Son günlerde müzik piyasasından çok da iç açıcı haberler gelmiyor. Yaz konserleri yapılıyor olsa da yeni ve nitelikli albümlerin sayısı azalıyor. Dinleyici olarak bana göre bu yazın en dikkate değer çalışması Sertab Erener’in yaz başında yayınladığı ‘Kırık Kalpler Albümü’ oldu. İlk çıktığı andan itibaren müzik yazarlarının hemfikir olduğu üzere albüm, 90’lar tadında bir çalışma olarak farkını ortaya koydu. Doğrusu bu ya; hem müzisyen hem de dinleyici 90’lı yılların müzikalitesini özlüyor. Çünkü, geçtiğimiz günlerde bir ustanın, Cahit Berkay’ın tespit ettiği gibi, son yıllarda pop müzik alanında iyi işler yapılmıyor. Bu tespiti bugünün müzisyenleri de gözardı etmiyor.

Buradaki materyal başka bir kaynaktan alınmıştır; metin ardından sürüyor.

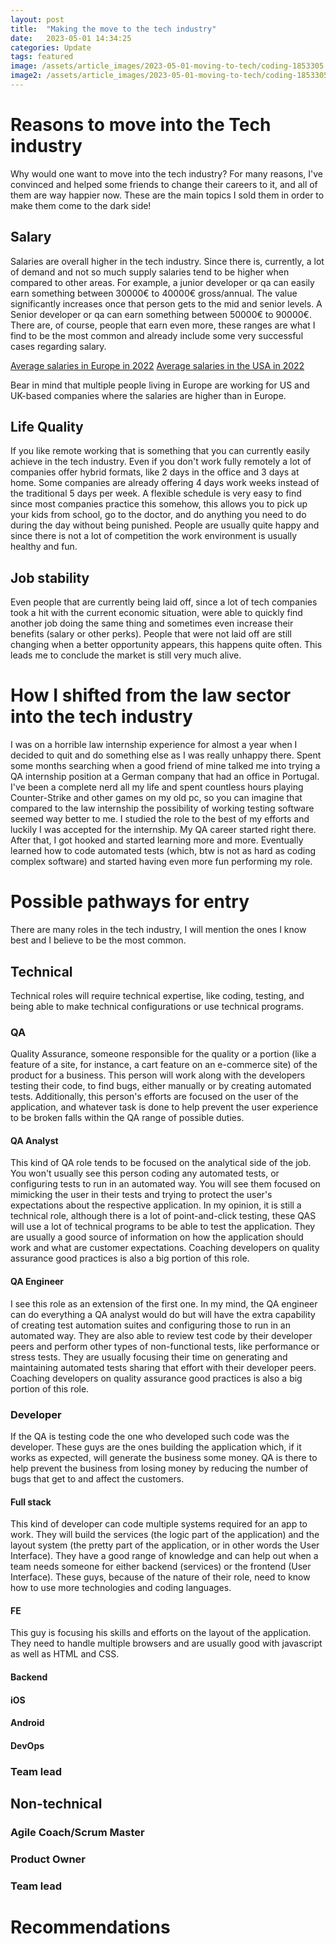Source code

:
 ```yaml
---
layout: post
title:  "Making the move to the tech industry"
date:   2023-05-01 14:34:25
categories: Update
tags: featured
image: /assets/article_images/2023-05-01-moving-to-tech/coding-1853305.jpg
image2: /assets/article_images/2023-05-01-moving-to-tech/coding-1853305-cropped.jpg
---
```

# Reasons to move into the Tech industry
Why would one want to move into the tech industry? For many reasons, I've convinced and helped some friends to change their careers to it, and all of them are way happier now. These are the main topics I sold them in order to make them come to the dark side!  

## Salary
Salaries are overall higher in the tech industry. Since there is, currently, a lot of demand and not so much supply salaries tend to be higher when compared to other areas. For example, a junior developer or qa can easily earn something between 30000€ to 40000€ gross/annual. The value significantly increases once that person gets to the mid and senior levels. A Senior developer or qa can earn something between 50000€ to 90000€. There are, of course, people that earn even more, these ranges are what I find to be the most common and already include some very successful cases regarding salary.

[Average salaries in Europe in 2022](https://www.brightwater.ie/docs/default-source/it-salary-survey-202228990fac-17e4-44e9-a41e-358493ef5b63.pdf?sfvrsn=17a58676_1)
[Average salaries in the USA in 2022](https://www.dice.com/technologists/ebooks/tech-salary-report/salary-trends.html)

Bear in mind that multiple people living in Europe are working for US and UK-based companies where the salaries are higher than in Europe.

## Life Quality

If you like remote working that is something that you can currently easily achieve in the tech industry. Even if you don't work fully remotely a lot of companies offer hybrid formats, like 2 days in the office and 3 days at home. Some companies are already offering 4 days work weeks instead of the traditional 5 days per week. A flexible schedule is very easy to find since most companies practice this somehow, this allows you to pick up your kids from school, go to the doctor, and do anything you need to do during the day without being punished. People are usually quite happy and since there is not a lot of competition the work environment is usually healthy and fun.

## Job stability
Even people that are currently being laid off, since a lot of tech companies took a hit with the current economic situation, were able to quickly find another job doing the same thing and sometimes even increase their benefits (salary or other perks). People that were not laid off are still changing when a better opportunity appears, this happens quite often. This leads me to conclude the market is still very much alive.

# How I shifted from the law sector into the tech industry
I was on a horrible law internship experience for almost a year when I decided to quit and do something else as I was really unhappy there. Spent some months searching when a good friend of mine talked me into trying a QA internship position at a German company that had an office in Portugal. I've been a complete nerd all my life and spent countless hours playing Counter-Strike and other games on my old pc, so you can imagine that compared to the law internship the possibility of working testing software seemed way better to me. I studied the role to the best of my efforts and luckily I was accepted for the internship. My QA career started right there. After that, I got hooked and started learning more and more. Eventually learned how to code automated tests (which, btw is not as hard as coding complex software) and started having even more fun performing my role.

# Possible pathways for entry
There are many roles in the tech industry, I will mention the ones I know best and I believe to be the most common.

## Technical
Technical roles will require technical expertise, like coding, testing, and being able to make technical configurations or use technical programs.

### QA
Quality Assurance, someone responsible for the quality or a portion (like a feature of a site, for instance, a cart feature on an e-commerce site) of the product for a business. This person will work along with the developers testing their code, to find bugs, either manually or by creating automated tests. Additionally, this person's efforts are focused on the user of the application, and whatever task is done to help prevent the user experience to be broken falls within the QA range of possible duties.

#### QA Analyst

This kind of QA role tends to be focused on the analytical side of the job. You won't usually see this person coding any automated tests, or configuring tests to run in an automated way. You will see them focused on mimicking the user in their tests and trying to protect the user's expectations about the respective application. In my opinion, it is still a technical role, although there is a lot of point-and-click testing, these QAS will use a lot of technical programs to be able to test the application. They are usually a good source of information on how the application should work and what are customer expectations. Coaching developers on quality assurance good practices is also a big portion of this role.
#### QA Engineer

I see this role as an extension of the first one. In my mind, the QA engineer can do everything a QA analyst would do but will have the extra capability of creating test automation suites and configuring those to run in an automated way. They are also able to review test code by their developer peers and perform other types of non-functional tests, like performance or stress tests. They are usually focusing their time on generating and maintaining automated tests sharing that effort with their developer peers. Coaching developers on quality assurance good practices is also a big portion of this role.

### Developer

If the QA is testing code the one who developed such code was the developer. These guys are the ones building the application which, if it works as expected, will generate the business some money. QA is there to help prevent the business from losing money by reducing the number of bugs that get to and affect the customers.

#### Full stack

This kind of developer can code multiple systems required for an app to work. They will build the services (the logic part of the application) and the layout system (the pretty part of the application, or in other words the User Interface). They have a good range of knowledge and can help out when a team needs someone for either backend (services) or the frontend (User Interface). These guys, because of the nature of their role, need to know how to use more technologies and coding languages.

#### FE

This guy is focusing his skills and efforts on the layout of the application. They need to handle multiple browsers and are usually good with javascript as well as HTML and CSS.

#### Backend
#### iOS
#### Android
#### DevOps
### Team lead

## Non-technical
### Agile Coach/Scrum Master
### Product Owner
### Team lead

# Recommendations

O isimlerden biri de 90’ları layıkıyla yaşamış olan Sertab Erener. Güzel bir vesileyle buluştuğumuz Erener’in anlattıkları, iyi popüler müzik arayışındaki bizlerin duygularına da tercüman oluyor:
- Dünya değişti, şimdi erişim var ama bir o kadar zorlu bir müzik piyasası oluşmuş durumda. Çokluk içinde fark edilmek eskisinden daha zor. Hâl böyle olunca müzik yapımcıları, özgün ve farklı işler yerine kolay gidecek işlere yöneliyor.
- Pop müziğin şu an geldiği noktanın hiçbir derinliği yok. 90’larda ise müzik vardı.
- Sertab Erener’in deyimiyle; biraz teknik bir anlatım olacak ama, “Melodilerin altına basan akorların ne olacağına karar veren Onno Tunç, Atilla Özdemiroğlu gibi korkusuz müzik adamları yok.” Klasik okumuş, müzik geçmişleri ve deneyimleri olan böyle müzik adamlarının cesaretli dokunuşları yok. Onlar yapılmamışı yapıyorlardı, yeni ve cesaret isteyen işleri dinleyici de seviyor ve benimsiyordu. Korkusuzca iyi müzik yaptılar ve aynı zamanda popüler oldular.
- 2000’lerdeyse insanlar dinlemez korkusuyla, dinleyici basit işleri daha çabuk alıyor bahanesiyle, yeni ve sıra dışı işlere cesaret eden azaldı. 90’larda kaliteli işlerle de popüler müzik oldu. Öyleyse, bugün müzik yapanlar bir kez daha düşünmek durumunda.
Olgun çağın güzelliği
Buraya kadar anlattıklarım Sertab Erener’le müziğe dair konuştuklarımız. Elbette iki kadın bir araya gelince sohbet bundan ibaret olmaz. Erener hayatının en güzel dönemini yaşıyor. “İyiyim hem de çok iyiyim” derken başına gelen her şeye şimdi şükrettiğini anlatıyor. Artık ‘ben ne acılar yaşadım’ kafasında olmadığını; ‘benim çok eğlenceli zamanlarım olmuş aslında’ moduna geçtiğini söylüyor.
Çocukluğuna dair hastalıklarını değil; ailece yaptıkları seyahatleri, ağabeyi Serdar ile arabacılık oynadıkları güzel anlarını hatırlıyor. Mesela 30 yaşına kadar kolit yüzünden hiçbir şey yemediğini, hastalığını yenince hayatında ilk defa domatesin tadına vardığında, zevkten burnunun aktığını söylüyor. Bu anılar mutlu ediyor, daha önemlisi aşktan gözleri pırıl pırıl parlıyor.
En çok merak edilen malum kök hücre tedavisi olsun, nasıl bu kadar gençleştiği, güzelleştiği olsun, hepsini anlatıyor. Tüm bunları saklamak yerine herkesle paylaşmaya hazırlanıyor. Yakında genç ve güzel kalmanın püf noktaları mahiyetinde bir kitabının çıkacağını da haber veriyor.
Şimdilik bu kadarını yazıyorum. Ama sohbetimizin tamamını bayramda NTV ekranında izlemenizi öneriyorum.